== Exercise prompt ==
Every line from the line containing "The COVIDSafe app" to the end of the data must appear in the answer exactly as it appears there, and nothing else.

[Saved data entries]
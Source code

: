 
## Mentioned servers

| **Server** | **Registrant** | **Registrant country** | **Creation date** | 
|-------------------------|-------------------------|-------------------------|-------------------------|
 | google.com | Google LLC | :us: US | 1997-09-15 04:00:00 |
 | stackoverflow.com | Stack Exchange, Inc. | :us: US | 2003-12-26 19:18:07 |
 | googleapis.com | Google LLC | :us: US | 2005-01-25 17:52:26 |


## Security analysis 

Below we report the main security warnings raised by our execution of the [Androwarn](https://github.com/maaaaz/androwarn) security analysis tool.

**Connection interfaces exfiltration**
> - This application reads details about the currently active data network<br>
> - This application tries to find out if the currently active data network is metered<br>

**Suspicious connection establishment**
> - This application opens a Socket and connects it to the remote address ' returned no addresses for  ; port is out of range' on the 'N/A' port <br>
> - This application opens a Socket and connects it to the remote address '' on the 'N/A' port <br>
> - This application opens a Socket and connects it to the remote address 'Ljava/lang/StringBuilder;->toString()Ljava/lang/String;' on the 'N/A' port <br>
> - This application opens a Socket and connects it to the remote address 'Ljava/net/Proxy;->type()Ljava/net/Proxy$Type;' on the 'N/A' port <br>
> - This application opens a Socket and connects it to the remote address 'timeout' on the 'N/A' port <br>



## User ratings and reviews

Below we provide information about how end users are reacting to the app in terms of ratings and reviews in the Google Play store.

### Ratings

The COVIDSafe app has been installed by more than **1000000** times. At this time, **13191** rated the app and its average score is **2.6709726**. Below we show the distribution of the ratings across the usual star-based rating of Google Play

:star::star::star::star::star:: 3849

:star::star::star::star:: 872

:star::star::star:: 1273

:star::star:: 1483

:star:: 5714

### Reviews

== Exercise result ==
The COVIDSafe app has been installed by more than **1000000** times. At this time, **13191** rated the app and its average score is **2.6709726**. Below we show the distribution of the ratings across the usual star-based rating of Google Play

:star::star::star::star::star:: 3849

:star::star::star::star:: 872

:star::star::star:: 1273

:star::star:: 1483

:star:: 5714

### Reviews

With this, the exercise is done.